Roger Federer could not help letting forth just a hint of
smugness as he told Andrew Murray that it was okay to cry a
little after losing the final match of the Australian Open,
oh-three. He has been there, after all, soaked with tears when
Rafael Nadal won here last year. This time he owned the
tournament from start to finish. In the final, it was not even
close, even if Murray reached set point two or three times in the
third and held on for a long tie-breaker. Still, the level of
play showed that it was not a blow out. Murray gave the Swiss
superman a much tougher match than anyone else in the tournament,
notably Jo-Wilfried Tsonga, who surprisingly played like a
doormat in the semi-final, after raising expectations that he
would do much better when he won a dramatic match, with brilliant
rallies, against the Serb Novak Djokovic, the ‘08 winner.

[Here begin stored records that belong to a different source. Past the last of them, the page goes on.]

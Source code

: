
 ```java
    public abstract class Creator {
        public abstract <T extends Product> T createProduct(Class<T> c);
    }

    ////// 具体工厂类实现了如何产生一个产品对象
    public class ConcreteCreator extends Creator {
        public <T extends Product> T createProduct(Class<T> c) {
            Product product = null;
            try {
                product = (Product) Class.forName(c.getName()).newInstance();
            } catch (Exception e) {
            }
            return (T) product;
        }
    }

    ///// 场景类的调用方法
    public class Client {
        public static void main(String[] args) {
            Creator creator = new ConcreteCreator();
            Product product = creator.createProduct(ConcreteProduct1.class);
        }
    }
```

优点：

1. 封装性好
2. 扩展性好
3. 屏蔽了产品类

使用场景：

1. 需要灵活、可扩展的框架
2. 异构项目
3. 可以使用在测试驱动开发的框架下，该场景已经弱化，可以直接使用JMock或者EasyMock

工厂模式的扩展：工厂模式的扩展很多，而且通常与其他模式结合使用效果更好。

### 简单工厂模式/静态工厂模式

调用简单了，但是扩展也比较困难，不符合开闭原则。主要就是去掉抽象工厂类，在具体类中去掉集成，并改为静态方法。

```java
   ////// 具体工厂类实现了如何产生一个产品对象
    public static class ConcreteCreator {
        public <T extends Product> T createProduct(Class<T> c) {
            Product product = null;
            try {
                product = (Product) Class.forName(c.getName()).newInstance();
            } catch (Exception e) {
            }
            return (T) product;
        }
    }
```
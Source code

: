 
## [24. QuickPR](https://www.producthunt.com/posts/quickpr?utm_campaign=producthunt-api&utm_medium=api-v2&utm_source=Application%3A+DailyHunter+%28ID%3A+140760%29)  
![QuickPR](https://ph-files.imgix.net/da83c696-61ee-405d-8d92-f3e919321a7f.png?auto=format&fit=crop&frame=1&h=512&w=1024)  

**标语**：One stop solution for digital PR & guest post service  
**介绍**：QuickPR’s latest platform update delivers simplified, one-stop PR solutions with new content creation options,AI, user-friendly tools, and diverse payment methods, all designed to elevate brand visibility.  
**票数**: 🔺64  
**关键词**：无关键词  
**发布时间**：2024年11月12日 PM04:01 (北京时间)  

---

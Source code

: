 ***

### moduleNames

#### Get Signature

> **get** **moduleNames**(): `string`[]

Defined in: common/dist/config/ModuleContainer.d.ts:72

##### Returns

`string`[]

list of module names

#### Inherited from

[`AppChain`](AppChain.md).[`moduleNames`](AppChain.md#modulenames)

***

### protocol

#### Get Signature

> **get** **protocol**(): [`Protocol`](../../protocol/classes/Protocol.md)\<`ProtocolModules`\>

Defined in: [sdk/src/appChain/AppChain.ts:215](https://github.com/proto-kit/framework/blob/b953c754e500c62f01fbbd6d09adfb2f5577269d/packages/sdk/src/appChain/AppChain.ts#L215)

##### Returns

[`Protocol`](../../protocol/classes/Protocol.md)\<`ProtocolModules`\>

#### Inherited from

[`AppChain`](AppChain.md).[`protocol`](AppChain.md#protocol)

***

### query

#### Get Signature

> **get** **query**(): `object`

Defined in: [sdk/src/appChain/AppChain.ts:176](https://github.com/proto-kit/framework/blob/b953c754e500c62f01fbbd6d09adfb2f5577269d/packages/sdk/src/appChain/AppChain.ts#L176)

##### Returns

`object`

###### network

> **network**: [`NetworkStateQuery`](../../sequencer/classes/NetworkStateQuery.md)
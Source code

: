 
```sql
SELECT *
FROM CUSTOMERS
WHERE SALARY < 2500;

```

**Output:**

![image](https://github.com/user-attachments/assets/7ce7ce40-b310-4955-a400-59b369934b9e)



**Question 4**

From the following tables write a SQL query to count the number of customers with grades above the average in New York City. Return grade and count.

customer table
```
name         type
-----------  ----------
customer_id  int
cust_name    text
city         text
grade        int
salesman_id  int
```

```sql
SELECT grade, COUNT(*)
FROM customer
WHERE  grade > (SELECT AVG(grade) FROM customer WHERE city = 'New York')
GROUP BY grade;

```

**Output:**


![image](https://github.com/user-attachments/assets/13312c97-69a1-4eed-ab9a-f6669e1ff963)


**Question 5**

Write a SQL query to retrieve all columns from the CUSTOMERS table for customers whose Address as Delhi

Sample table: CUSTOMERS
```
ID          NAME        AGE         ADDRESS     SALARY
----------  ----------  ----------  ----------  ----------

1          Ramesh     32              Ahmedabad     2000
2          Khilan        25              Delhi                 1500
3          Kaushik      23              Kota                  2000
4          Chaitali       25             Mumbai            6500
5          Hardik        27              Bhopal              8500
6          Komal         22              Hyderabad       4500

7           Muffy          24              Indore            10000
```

Djokovic, Davidenko, Tsongas, Roddick, Isner, Del Potro,
Nadal: there was supposed to be a fine gentlemen’s lineup going
into the first major tournament of the 2010 season, and the
mighty Federer, following an excellent season during which,
despite losses in the Australian and U.S. Opens, he showed he was
still the man to beat, was by consensus tops but beatable.
Beatable by Murray, precisely — especially when Nadal and Del
Potro, Federer-slayers at the ‘09 Australian and U.S. opens,
respectively, retired with injuries.
Last year, Roger Federer won the championships at
Roland-Garros and Wimbledon, the back-to-back classics that gave
him the most wins in the Open era, which dates from 1968. With
these wins, he became, statistically speaking, the greatest
player of the Open era. Some would say of all time, but that
would be a matter of judgment, because in terms of stats, it is
impossible to compare the kinds of numbers that players like
Bjorn Borg, Jimmy Connors, Pete Sampras, or, now, Roger Federer,
pile up to the career of, most tellingly, Pancho Gonzales, who
turned pro almost immediately and went on to dominate everybody
he played well into his 40s and even 50s, but without victories
in the great, famous, glorious, attention-getting, and
numbers-keeping national invitational tournaments in tennis’ four
oldest homelands.
In logical terms, statistics do not lie. Tennis is one on
one and the court is always the same, though admittedly it can be
windy or hot or something else and of course the surfaces vary.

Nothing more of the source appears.